### What is being asked
Please retype only the lines below that run from the one containing "node to a project" through the last line, both included, without altering a word.

### Records to use
※

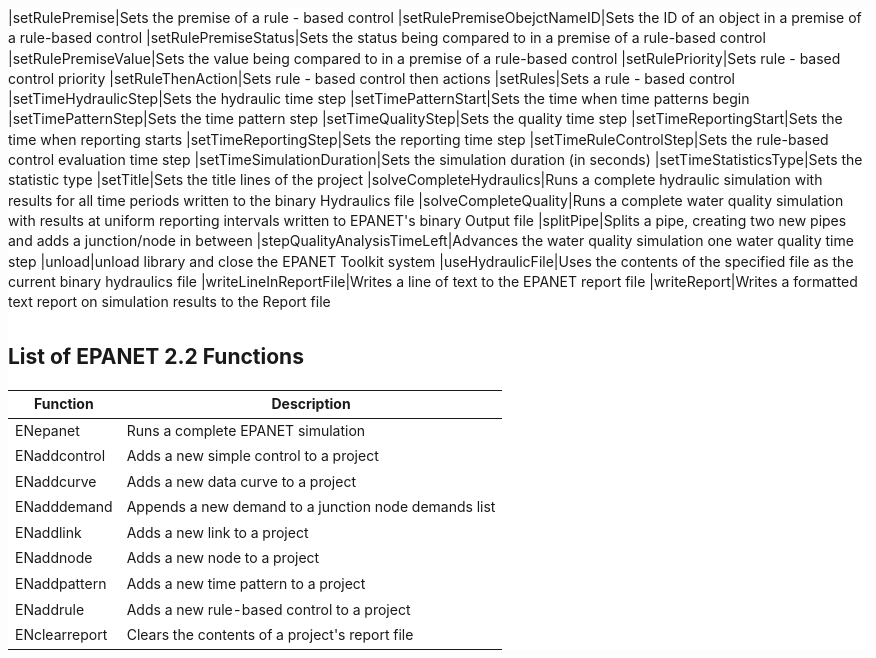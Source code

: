 |setRulePremise|Sets the premise of a rule - based control
|setRulePremiseObejctNameID|Sets the ID of an object in a premise of a rule-based control
|setRulePremiseStatus|Sets the status being compared to in a premise of a rule-based control
|setRulePremiseValue|Sets the value being compared to in a premise of a rule-based control
|setRulePriority|Sets rule - based control priority
|setRuleThenAction|Sets rule - based control then actions
|setRules|Sets a rule - based control
|setTimeHydraulicStep|Sets the hydraulic time step
|setTimePatternStart|Sets the time when time patterns begin
|setTimePatternStep|Sets the time pattern step
|setTimeQualityStep|Sets the quality time step
|setTimeReportingStart|Sets the time when reporting starts
|setTimeReportingStep|Sets the reporting time step
|setTimeRuleControlStep|Sets the rule-based control evaluation time step
|setTimeSimulationDuration|Sets the simulation duration (in seconds)
|setTimeStatisticsType|Sets the statistic type
|setTitle|Sets the title lines of the project
|solveCompleteHydraulics|Runs a complete hydraulic simulation with results for all time periods written to the binary Hydraulics file
|solveCompleteQuality|Runs a complete water quality simulation with results at uniform reporting intervals written to EPANET's binary Output file
|splitPipe|Splits a pipe, creating two new pipes and adds a junction/node in between
|stepQualityAnalysisTimeLeft|Advances the water quality simulation one water quality time step
|unload|unload library and close the EPANET Toolkit system
|useHydraulicFile|Uses the contents of the specified file as the current binary hydraulics file
|writeLineInReportFile|Writes a line of text to the EPANET report file
|writeReport|Writes a formatted text report on simulation results to the Report file

## List of EPANET 2.2 Functions 

|Function|Description|
|---------|----------|
|ENepanet|Runs a complete EPANET simulation
|ENaddcontrol|Adds a new simple control to a project
|ENaddcurve|Adds a new data curve to a project
|ENadddemand|Appends a new demand to a junction node demands list
|ENaddlink|Adds a new link to a project
|ENaddnode|Adds a new node to a project
|ENaddpattern|Adds a new time pattern to a project
|ENaddrule|Adds a new rule-based control to a project
|ENclearreport|Clears the contents of a project's report file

※

### Answer for the task
|ENaddnode|Adds a new node to a project
|ENaddpattern|Adds a new time pattern to a project
|ENaddrule|Adds a new rule-based control to a project
|ENclearreport|Clears the contents of a project's report file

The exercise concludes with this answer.